▶ **ACTIVITY**
For each entry below, please return its exact wording and leave out any picture.

===============

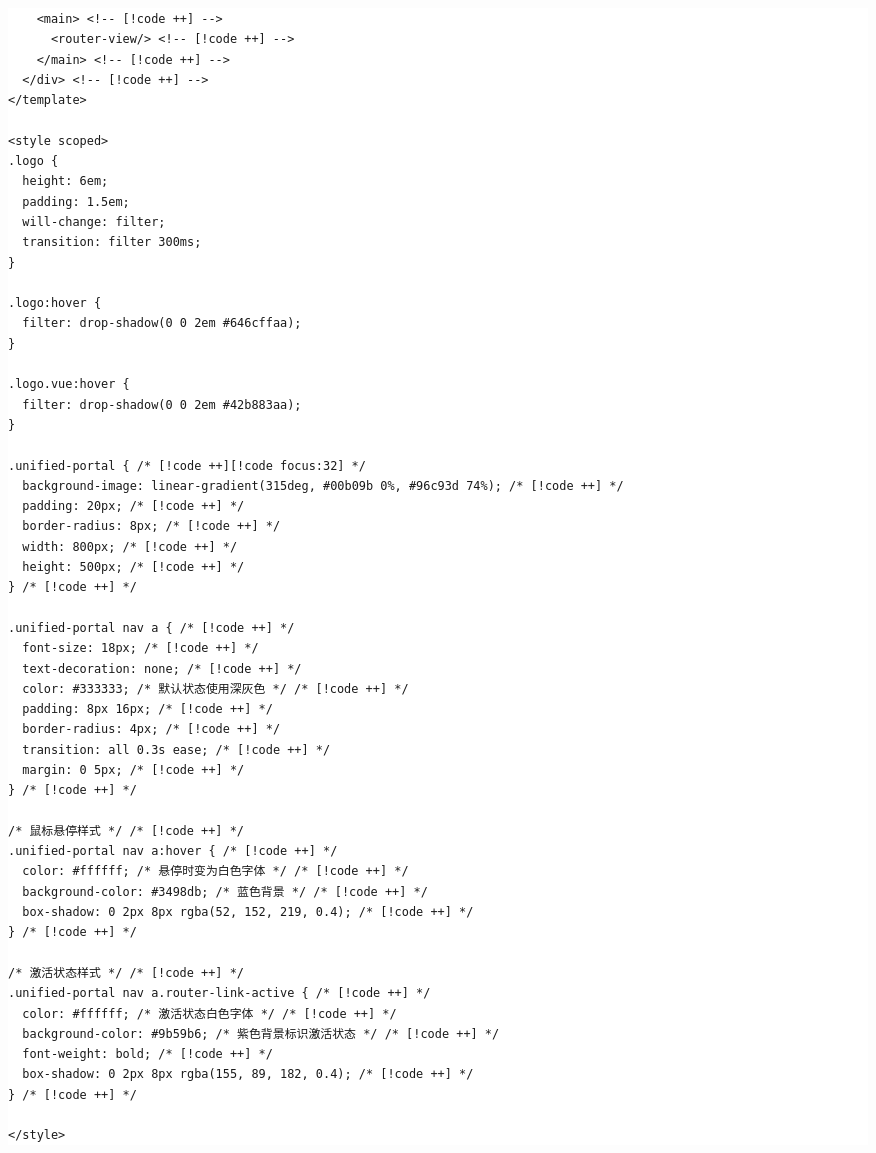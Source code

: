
 ```vue
    <main> <!-- [!code ++] -->
      <router-view/> <!-- [!code ++] -->
    </main> <!-- [!code ++] -->
  </div> <!-- [!code ++] -->
</template>

<style scoped>
.logo {
  height: 6em;
  padding: 1.5em;
  will-change: filter;
  transition: filter 300ms;
}

.logo:hover {
  filter: drop-shadow(0 0 2em #646cffaa);
}

.logo.vue:hover {
  filter: drop-shadow(0 0 2em #42b883aa);
}

.unified-portal { /* [!code ++][!code focus:32] */
  background-image: linear-gradient(315deg, #00b09b 0%, #96c93d 74%); /* [!code ++] */
  padding: 20px; /* [!code ++] */
  border-radius: 8px; /* [!code ++] */
  width: 800px; /* [!code ++] */
  height: 500px; /* [!code ++] */
} /* [!code ++] */

.unified-portal nav a { /* [!code ++] */
  font-size: 18px; /* [!code ++] */
  text-decoration: none; /* [!code ++] */
  color: #333333; /* 默认状态使用深灰色 */ /* [!code ++] */
  padding: 8px 16px; /* [!code ++] */
  border-radius: 4px; /* [!code ++] */
  transition: all 0.3s ease; /* [!code ++] */
  margin: 0 5px; /* [!code ++] */
} /* [!code ++] */

/* 鼠标悬停样式 */ /* [!code ++] */
.unified-portal nav a:hover { /* [!code ++] */
  color: #ffffff; /* 悬停时变为白色字体 */ /* [!code ++] */
  background-color: #3498db; /* 蓝色背景 */ /* [!code ++] */
  box-shadow: 0 2px 8px rgba(52, 152, 219, 0.4); /* [!code ++] */
} /* [!code ++] */
  
/* 激活状态样式 */ /* [!code ++] */
.unified-portal nav a.router-link-active { /* [!code ++] */
  color: #ffffff; /* 激活状态白色字体 */ /* [!code ++] */
  background-color: #9b59b6; /* 紫色背景标识激活状态 */ /* [!code ++] */
  font-weight: bold; /* [!code ++] */
  box-shadow: 0 2px 8px rgba(155, 89, 182, 0.4); /* [!code ++] */
} /* [!code ++] */

</style>
```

===============

▶ **FINISHED EXERCISE**
Source code

:
 ```vue
    <main> <!-- [!code ++] -->
      <router-view/> <!-- [!code ++] -->
    </main> <!-- [!code ++] -->
  </div> <!-- [!code ++] -->
</template>

<style scoped>
.logo {
  height: 6em;
  padding: 1.5em;
  will-change: filter;
  transition: filter 300ms;
}

.logo:hover {
  filter: drop-shadow(0 0 2em #646cffaa);
}

.logo.vue:hover {
  filter: drop-shadow(0 0 2em #42b883aa);
}

.unified-portal { /* [!code ++][!code focus:32] */
  background-image: linear-gradient(315deg, #00b09b 0%, #96c93d 74%); /* [!code ++] */
  padding: 20px; /* [!code ++] */
  border-radius: 8px; /* [!code ++] */
  width: 800px; /* [!code ++] */
  height: 500px; /* [!code ++] */
} /* [!code ++] */

.unified-portal nav a { /* [!code ++] */
  font-size: 18px; /* [!code ++] */
  text-decoration: none; /* [!code ++] */
  color: #333333; /* 默认状态使用深灰色 */ /* [!code ++] */
  padding: 8px 16px; /* [!code ++] */
  border-radius: 4px; /* [!code ++] */
  transition: all 0.3s ease; /* [!code ++] */
  margin: 0 5px; /* [!code ++] */
} /* [!code ++] */

/* 鼠标悬停样式 */ /* [!code ++] */
.unified-portal nav a:hover { /* [!code ++] */
  color: #ffffff; /* 悬停时变为白色字体 */ /* [!code ++] */
  background-color: #3498db; /* 蓝色背景 */ /* [!code ++] */
  box-shadow: 0 2px 8px rgba(52, 152, 219, 0.4); /* [!code ++] */
} /* [!code ++] */
  
/* 激活状态样式 */ /* [!code ++] */
.unified-portal nav a.router-link-active { /* [!code ++] */
  color: #ffffff; /* 激活状态白色字体 */ /* [!code ++] */
  background-color: #9b59b6; /* 紫色背景标识激活状态 */ /* [!code ++] */
  font-weight: bold; /* [!code ++] */
  box-shadow: 0 2px 8px rgba(155, 89, 182, 0.4); /* [!code ++] */
} /* [!code ++] */

</style>
```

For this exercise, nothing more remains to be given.